Apparu récemment, le street workout (entrainement de rue) est une activité physique urbaine émergente entre forme de gymnastique et de musculation au poids de corps. Entretien avec Aymane Dahane, chercheur au laboratoire Sport et sciences sociales, qui s’est intéressé à travers sa thèse à ce sport peu codifié et peu étudié. Et ce à travers une ethnographie menée de 2016 à 2019 dans un quartier populaire strasbourgeois : l’Elsau.

L’histoire

Le sport de rue a toujours existé mais il devient une mode sous le nom de street workout et se réactualise en 2008, avec les vidéos sur YouTube de l’Américain Hannibal For King. Le tout, en lien avec la culture rap et hip hop et le culte des corps musclés, mais aussi toute une mythologie, notamment celle de la prison où les prisonniers s’entrainent avec ce qu’ils ont à disposition, sans oublier l'invocation des guerriers spartiates.
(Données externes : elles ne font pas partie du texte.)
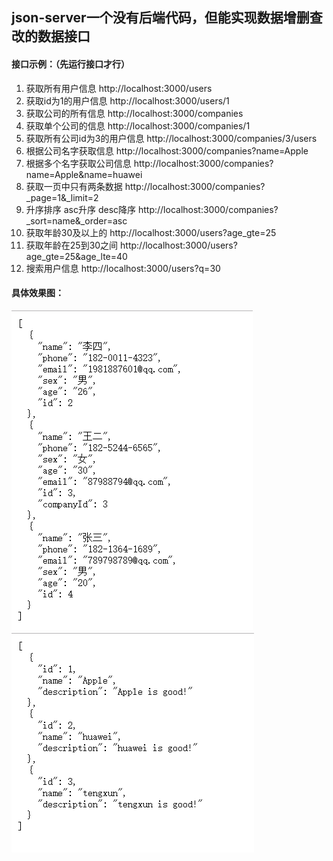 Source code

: ## json-server一个没有后端代码，但能实现数据增删查改的数据接口

#### 接口示例：（先运行接口才行）
1. 获取所有用户信息
http://localhost:3000/users
2. 获取id为1的用户信息
http://localhost:3000/users/1
3. 获取公司的所有信息
http://localhost:3000/companies
4. 获取单个公司的信息
http://localhost:3000/companies/1
5. 获取所有公司id为3的用户信息
http://localhost:3000/companies/3/users
6. 根据公司名字获取信息
http://localhost:3000/companies?name=Apple
7. 根据多个名字获取公司信息
http://localhost:3000/companies?name=Apple&name=huawei
8. 获取一页中只有两条数据
http://localhost:3000/companies?_page=1&_limit=2
9. 升序排序 asc升序 desc降序
http://localhost:3000/companies?_sort=name&_order=asc
10. 获取年龄30及以上的
http://localhost:3000/users?age_gte=25
11. 获取年龄在25到30之间
http://localhost:3000/users?age_gte=25&age_lte=40
12. 搜索用户信息
http://localhost:3000/users?q=30
#### 具体效果图：
![image](https://raw.githubusercontent.com/boleming/user-json-server/master/imgs/data1.png)
![image](https://raw.githubusercontent.com/boleming/user-json-server/master/imgs/data2.png)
En France, le mouvement se développe à partir de 2010. D’abord présent dans les quartiers populaires, le concept s’étend à tous les milieux et tous les environnements. Associations, villes et centres socioculturels s’investissent dans la pratique dans une optique d’éducation et de développement territorial par le sport.

La pratique

Barres de tractions, barres parallèles, poids de corps… l’entrainement se fait avec les moyens du bord, des agrès s’il y en a ou le mobilier urbain, afin de travailler la force et la beauté du corps. Comme le disent les pratiquants, en extérieur, il faut être prudent car la moindre figure acrobatique ratée tu la payes cash. Différents stades peuvent se distinguer. Le stade 1, musculation, séries et répétitions. Le stade 2 : figures de force. Tenir des positions comme la planche. Et le stade 3 : le free style, des mouvements acrobatiques. Même si le street workout reste une pratique peu codifiée et non homologuée en train de se construire. Les compétitions nationales et internationales se développement lui donnant une nouvelle dimension qui tend à une forme d'institutionnalisation avec des battles désormais orientée vers le freestyle et ses enchainements acrobatiques.

Le terrain

A Strasbourg quand je suis arrivé, le street workout n’était pas développé de manière formelle. J’ai pas mal cherché... J’ai trouvé une forme de street workout de stade 1 au parc de la Citadelle, des personnes faisant de la musculation mais sans équipe formée. Peu d’aménagements étaient dédiés à la pratique dans la région avec plutôt des agrès de sport-santé. En fouillant, je suis tombé sur une salle de street workout d’environ 90 m2 dans le centre socioculturel de l’Elsau. Une sorte de garage qui draine toute la ville. Montée par un animateur avec une dizaine de jeunes, la salle, et sa communauté baptisée Artcorps, est la première du secteur à organiser, promouvoir et formaliser le street workout dans la région.

Qui

Le street workout s’organise surtout en communautés et en groupes aux styles propres essentiellement masculins. Il pâtit d’une image hypervirilisée alors que ce n’est pas un concours de muscles en pleine rue. Pour moi, ce sport n’a pas de religion, ni de couleur, c’est une culture de l’entraide et de l’accueil, en quête de démocratisation. Durant mon enquête, j’ai noté que les pratiquants étaient généralement des adolescents et des jeunes adultes avec pour le cas de l’Elsau, une limite d’âge basse fixée à 14 ans afin d’éviter les accidents. Toujours à l’Elsau, malgré les efforts et un aspect expérimental, les filles restent rares. Il a une forme de surpopulation masculine qui freine ces jeunes femmes et adolescentes, même si le responsable du secteur jeunes leur a laissé quelques créneaux dédiés.

Son parcours

Les arts martiaux et le sport de rue ont toujours fait partie de la vie d’Aymane Dahane. Après avoir été animateur socioculturel à Paris où il côtoie le sport de rue, il reprend des études en sciences de l’éducation en 2012 à l’université Paris 8. Pour sa thèse, « En quête de street workout : ethnographie d’un spot de référence forgé dans un quartier populaire strasbourgeois », il opte pour le laboratoire strasbourgeois Sport et sciences sociales qui possède un axe sport dans les quartiers populaires. Il s’inscrit également dans la continuité des travaux sur le sport de rue menés par son directeur de thèse Gilles Vieille-Marchiset.